L'orologio indicava le 19,30 e allo stadio Comunale ( quello che oggi
porta il nome di Artemio Franchi) era impossibile trovare nell'aria
ferma e umida un benché piccolo accenno di refrigerio. Ai calci di
rigore si stavano decidendo i quarti di finale dei mondiali di calcio
tra l'Argentina di Maradona e la Jugoslavia dei tanti talenti
balcanici.
Dopo centoventi minuti di calcio a decidere il risultato sarebbe stato
il calcio di rigore di Faruk Hadžibegić, un difensore in maglia blu,
il numero cinque della nazionale della Repubblica Socialista Federale
di Jugoslavia. Lo stesso giocatore che, due anni dopo, indossò per ultimo
la fascia di capitano della nazionale del suo paese prima che "la terra
degli slavi del sud" si dissolvesse nella tempesta della guerra. Faruk
tirò la palla all'angolo ma si fece parare il tiro da Sergio Goycochea,
il portiere della selecciòn di Buenos Aires. La Jugoslavia era
eliminata. L'illusione era finita .Quel rigore fallito, in un certo
senso, divenne il simbolo del destino di una nazione condannata a
sgretolarsi in una guerra feroce come solo le guerre tra fratelli sanno
essere. Quasi che un penalty potesse diventare il detonatore
dell'implosione di un intero paese, pronto a imboccare il tragico
destino che sarebbe seguito di lì a poco. Raccontando questa storia nel
suo "L'ultimo rigore di Faruk" (Sellerio), il giornalista Luigi
("Gigi") Riva coglie la complessità di un evento che sembrava soltanto
sportivo e con un'attenzione da storico e una spiccata sensibilità da
narratore porta il lettore "dentro" la storia di questo tiro fatale. La
leggenda popolare vuole che una eventuale vittoria nella competizione
avrebbe contribuito al "ritorno di fiamma" di un forte sentimento
nazionale per gli jugoslavi, scongiurando il crollo che si sarebbe
prodotto con la dissoluzione del paese orfano di Tito. Una sorta di
Bratstvo i jedinstvo, Fratellanza e Unità, in chiave calcistica.

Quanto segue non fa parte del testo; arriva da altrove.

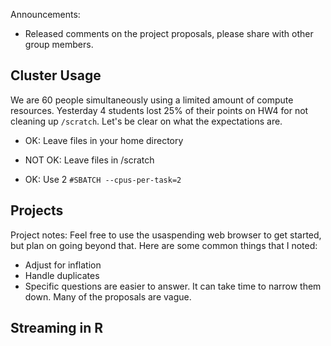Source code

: Announcements:

- Released comments on the project proposals, please share with other group members.



## Cluster Usage

We are 60 people simultaneously using a limited amount of compute resources.
Yesterday 4 students lost 25% of their points on HW4 for not cleaning up `/scratch`.
Let's be clear on what the expectations are.

- OK: Leave files in your home directory
- NOT OK: Leave files in /scratch

- OK: Use 2 `#SBATCH --cpus-per-task=2`


## Projects

Project notes:
Feel free to use the usaspending web browser to get started, but plan on going beyond that.
Here are some common things that I noted:

- Adjust for inflation
- Handle duplicates
- Specific questions are easier to answer.
    It can take time to narrow them down.
    Many of the proposals are vague.


## Streaming in R
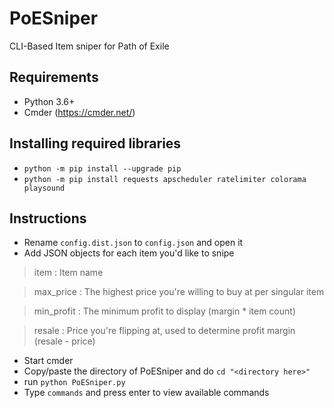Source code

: # PoESniper
 CLI-Based Item sniper for Path of Exile

## Requirements
* Python 3.6+
* Cmder (https://cmder.net/)

## Installing required libraries
* `python -m pip install --upgrade pip`
* `python -m pip install requests apscheduler ratelimiter colorama playsound`

## Instructions
* Rename `config.dist.json` to `config.json` and open it
* Add JSON objects for each item you'd like to snipe

> item : Item name
 
> max_price : The highest price you're willing to buy at per singular item

> min_profit : The minimum profit to display (margin * item count)
 
> resale : Price you're flipping at, used to determine profit margin (resale - price)


* Start cmder
* Copy/paste the directory of PoESniper and do `cd "<directory here>"`
* run `python PoESniper.py`
* Type `commands` and press enter to view available commands
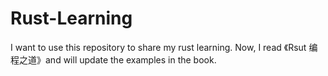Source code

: # Rust-Learning
I want to use this repository to share my rust learning.
Now, I read 《Rsut 编程之道》and will update the examples in the book.
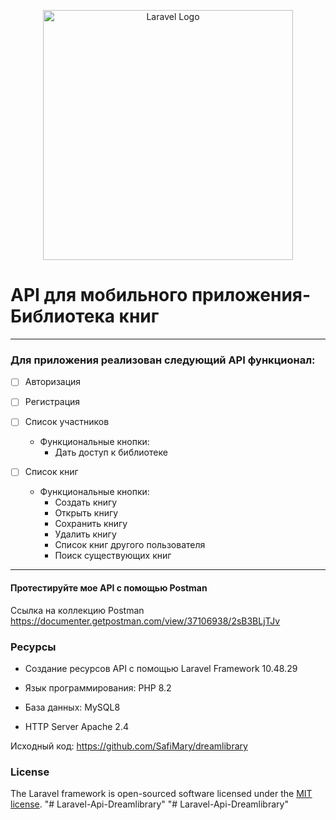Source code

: <p align="center"><a href="https://laravel.com" target="_blank"><img src="https://raw.githubusercontent.com/laravel/art/master/logo-lockup/5%20SVG/2%20CMYK/1%20Full%20Color/laravel-logolockup-cmyk-red.svg" width="400" alt="Laravel Logo"></a></p>

# API для мобильного приложения-Библиотека книг
__________________________________________________________________________
### Для приложения реализован следующий API функционал:
- [ ] Авторизация
- [ ] Регистрация
- [ ] Список участников
  * Функциональные кнопки:
     - Дать доступ к библиотеке
- [ ] Список книг

  * Функциональные кнопки:
     - Создать книгу
     - Открыть книгу
     - Сохранить книгу
     - Удалить книгу
     - Список книг другого пользователя
     - Поиск существующих книг
__________________________________________________________________________

#### Протестируйте мое API с помощью Postman
 Ссылка на коллекцию Postman
https://documenter.getpostman.com/view/37106938/2sB3BLjTJv


### Ресурсы



* Создание ресурсов API с помощью Laravel Framework 10.48.29

* Язык программирования: PHP 8.2

* База данных: MySQL8

* HTTP Server Apache 2.4



Исходный код: https://github.com/SafiMary/dreamlibrary



### License

The Laravel framework is open-sourced software licensed under the [MIT license](https://opensource.org/licenses/MIT).
"# Laravel-Api-Dreamlibrary" 
"# Laravel-Api-Dreamlibrary" 
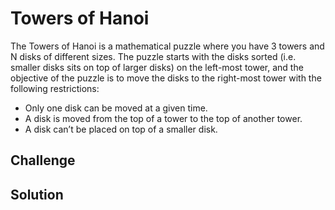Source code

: # Towers of Hanoi
<!-- Short summary or background information -->
The Towers of Hanoi is a mathematical puzzle where you have 3 towers and N disks of different sizes.
The puzzle starts with the disks sorted (i.e. smaller disks sits on top of larger disks) on the left-most tower, and the objective of the puzzle is to move the disks to the right-most tower with the following restrictions:
* Only one disk can be moved at a given time.
* A disk is moved from the top of a tower to the top of another tower.
* A disk can’t be placed on top of a smaller disk.

## Challenge
<!-- Description of the challenge -->

## Solution
<!-- Embedded whiteboard image -->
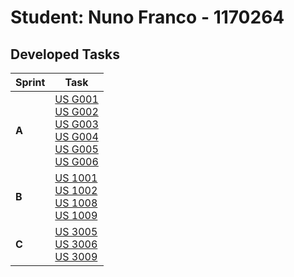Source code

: # Student: Nuno Franco - 1170264

## Developed Tasks


| Sprint | Task                                                                                                                                                                                                                          |
|--------|-------------------------------------------------------------------------------------------------------------------------------------------------------------------------------------------------------------------------------|
| **A**  | [US G001](../US_G001/readme.md) </br> [US G002](../US_G002/readme.md) </br> [US G003](../US_G003/readme.md) </br> [US G004](../US_G004/readme.md) </br> [US G005](../US_G005/readme.md) </br> [US G006](../US_G006/readme.md) |
| **B**  | [US 1001](SPRINT_B/US_1001/Readme.md) </br> [US 1002](SPRINT_B/US_1002/Readme.md) </br> [US 1008](SPRINT_B/US_1008/Readme.md) </br> [US 1009](SPRINT_B/US_1009/Readme.md)                                             |
| **C**  | [US 3005](SPRINT_C/US_3005/Readme.md) </br> [US 3006](SPRINT_C/US_3006/Readme.md) </br> [US 3009](SPRINT_C/US_3009/Readme.md) 	                                                                                         |
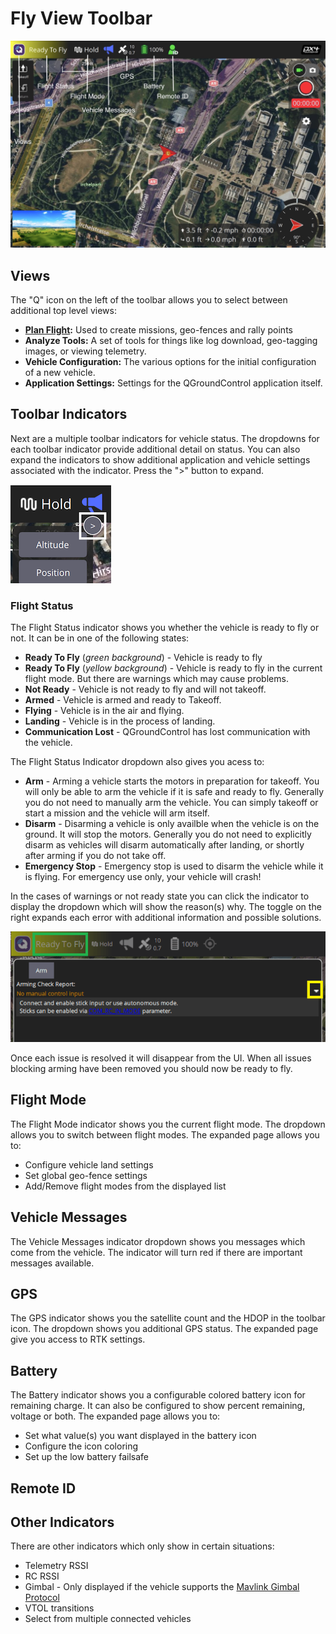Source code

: # Fly View Toolbar

![Fly View](../../../assets/fly/toolbar/fly_view_toolbar.jpg)

## Views

The "Q" icon on the left of the toolbar allows you to select between additional top level views:

- **[Plan Flight](../plan_view/plan_view.md):** Used to create missions, geo-fences and rally points
- **Analyze Tools:** A set of tools for things like log download, geo-tagging images, or viewing telemetry.
- **Vehicle Configuration:** The various options for the initial configuration of a new vehicle.
- **Application Settings:** Settings for the QGroundControl application itself.

## Toolbar Indicators

Next are a multiple toolbar indicators for vehicle status. The dropdowns for each toolbar indicator provide additional detail on status. You can also expand the indicators to show additional application and vehicle settings associated with the indicator. Press the ">" button to expand.

![Toolbar Indicator - expand button](../../../assets/fly/toolbar_indicator_expand.png)

### Flight Status

The Flight Status indicator shows you whether the vehicle is ready to fly or not. It can be in one of the following states:

- **Ready To Fly** (_green background_) - Vehicle is ready to fly
- **Ready To Fly** (_yellow background_) - Vehicle is ready to fly in the current flight mode. But there are warnings which may cause problems.
- **Not Ready** - Vehicle is not ready to fly and will not takeoff.
- **Armed** - Vehicle is armed and ready to Takeoff.
- **Flying** - Vehicle is in the air and flying.
- **Landing** - Vehicle is in the process of landing.
- **Communication Lost** - QGroundControl has lost communication with the vehicle.

The Flight Status Indicator dropdown also gives you acess to:

- **Arm** - Arming a vehicle starts the motors in preparation for takeoff. You will only be able to arm the vehicle if it is safe and ready to fly. Generally you do not need to manually arm the vehicle. You can simply takeoff or start a mission and the vehicle will arm itself.
- **Disarm** - Disarming a vehicle is only availble when the vehicle is on the ground. It will stop the motors. Generally you do not need to explicitly disarm as vehicles will disarm automatically after landing, or shortly after arming if you do not take off.
- **Emergency Stop** - Emergency stop is used to disarm the vehicle while it is flying. For emergency use only, your vehicle will crash!

In the cases of warnings or not ready state you can click the indicator to display the dropdown which will show the reason(s) why. The toggle on the right expands each error with additional information and possible solutions.

![UI To check arming warnings](../../../assets/fly/vehicle_states/arming_preflight_check_ui.png)

Once each issue is resolved it will disappear from the UI. When all issues blocking arming have been removed you should now be ready to fly.

## Flight Mode

The Flight Mode indicator shows you the current flight mode. The dropdown allows you to switch between flight modes. The expanded page allows you to:

- Configure vehicle land settings
- Set global geo-fence settings
- Add/Remove flight modes from the displayed list

## Vehicle Messages

The Vehicle Messages indicator dropdown shows you messages which come from the vehicle. The indicator will turn red if there are important messages available.

## GPS

The GPS indicator shows you the satellite count and the HDOP in the toolbar icon. The dropdown shows you additional GPS status. The expanded page give you access to RTK settings.

## Battery

The Battery indicator shows you a configurable colored battery icon for remaining charge. It can also be configured to show percent remaining, voltage or both. The expanded page allows you to:

- Set what value(s) you want displayed in the battery icon
- Configure the icon coloring
- Set up the low battery failsafe

## Remote ID

## Other Indicators

There are other indicators which only show in certain situations:

- Telemetry RSSI
- RC RSSI
- Gimbal - Only displayed if the vehicle supports the [Mavlink Gimbal Protocol](https://mavlink.io/en/services/gimbal_v2.html)
- VTOL transitions
- Select from multiple connected vehicles
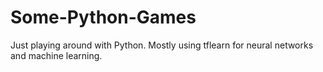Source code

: # Some-Python-Games
Just playing around with Python. Mostly using tflearn for neural networks and machine learning. 
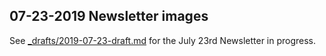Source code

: ## 07-23-2019 Newsletter images

See [_drafts/2019-07-23-draft.md](../../_drafts/2019-07-23-draft.md) for the July 23rd Newsletter in progress.

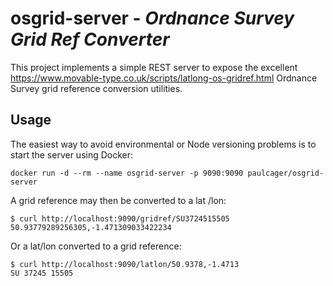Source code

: # osgrid-server - _Ordnance Survey Grid Ref Converter_

This project implements a simple REST server to expose the excellent https://www.movable-type.co.uk/scripts/latlong-os-gridref.html
Ordnance Survey grid reference conversion utilities.

## Usage

The easiest way to avoid environmental or Node versioning problems is to start the server using Docker:

    docker run -d --rm --name osgrid-server -p 9090:9090 paulcager/osgrid-server

A grid reference may then be converted to a lat /lon:

    $ curl http://localhost:9090/gridref/SU3724515505
    50.93779289256305,-1.471309033422234

Or a lat/lon converted to a grid reference:

    $ curl http://localhost:9090/latlon/50.9378,-1.4713
    SU 37245 15505

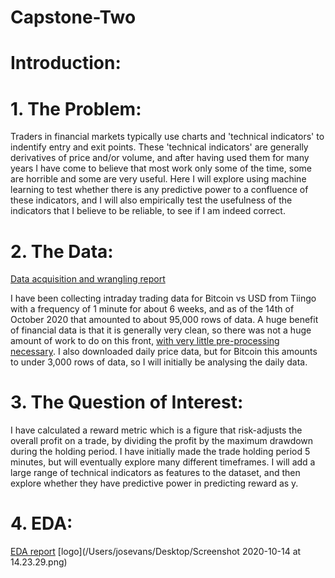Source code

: # Capstone-Two

# Introduction:

# 1. The Problem:
  Traders in financial markets typically use charts and 'technical indicators' to indentify entry and exit points. These 'technical indicators' are generally derivatives of price and/or volume, and after having used them for many years I have come to believe that most work only some of the time, some are horrible and some are very useful. Here I will explore using machine learning to test whether there is any predictive power to a confluence of these indicators, and I will also empirically test the usefulness of the indicators that I believe to be reliable, to see if I am indeed correct.
# 2. The Data:
[Data acquisition and wrangling report](https://github.com/londonjevans/Capstone-Two/blob/master/Capstone%20Two%20Data%20acquisition%20and%20wrangling.ipynb)

  I have been collecting intraday trading data for Bitcoin vs USD from Tiingo with a frequency of 1 minute for about 6 weeks, and as of the 14th of October 2020 that amounted to about 95,000 rows of data. A huge benefit of financial data is that it is generally very clean, so there was not a huge amount of work to do on this front, [with very little pre-processing necessary](https://github.com/londonjevans/Capstone-Two/blob/master/Capstone%20Two%20Preprocessing.ipynb).  I also downloaded daily price data, but for Bitcoin this amounts to under 3,000 rows of data, so I will initially be analysing the daily data.
# 3. The Question of Interest:
  I have calculated a reward metric which is a figure that risk-adjusts the overall profit on a trade, by dividing the profit by the maximum drawdown during the holding period. I have initially made the trade holding period 5 minutes, but will eventually explore many different timeframes. I will add a large range of technical indicators as features to the dataset, and then explore whether they have predictive power in predicting reward as y.
# 4. EDA:
 [EDA report](https://github.com/londonjevans/Capstone-Two/blob/master/Capstone%20Two%20EDA.ipynb)
 [logo](/Users/josevans/Desktop/Screenshot 2020-10-14 at 14.23.29.png)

Quella parola d'ordine indicava meglio di altre il sentimento che univa
i popoli della Jugoslavia, sottolineandone lo spirito laico,
interetnico e tollerante sulla base del quale era stato rifondato il paese dopo la
vittoria antinazista del '45. Una vicenda emblematica del rapporto
perverso tra sport e politica. Proprio per la sua popolarità il calcio
è sempre servito al potere come strumento di propaganda, dal fascismo
che utilizzò i trionfi del 1934 e 1938 ai generali argentini che
sfruttarono il Mondiale in casa del 1978 per far dimenticare orrori e
violenze della dittatura di Videla. Stessa cosa per l'Isis che decise
di colpire lo Stade de France a Saint-Denis, nella banlieue parigina,
durante una partita amichevole di calcio fra Francia e Germania, allo
scopo di amplificare il suo messaggio di terrore. Ma, come si legge nel
libro dell'editorialista del Corriere di Bergamo e firma storica de
L'Espresso, in nessun luogo come nella ex Jugoslavia il legame tra
politica e sport è stato così violento e malato. Attraverso la vita
del protagonista e dei suoi compagni (molti dei quali diventati poi
famosi in Italia, da Boban a Mihajlović, Savićević, Bokšić, Jozić,
Katanec),si scopre il travaglio di quella rappresentativa nazionale e
del suo allenatore Ivica Osim, detto il Professore e anche l'Orso.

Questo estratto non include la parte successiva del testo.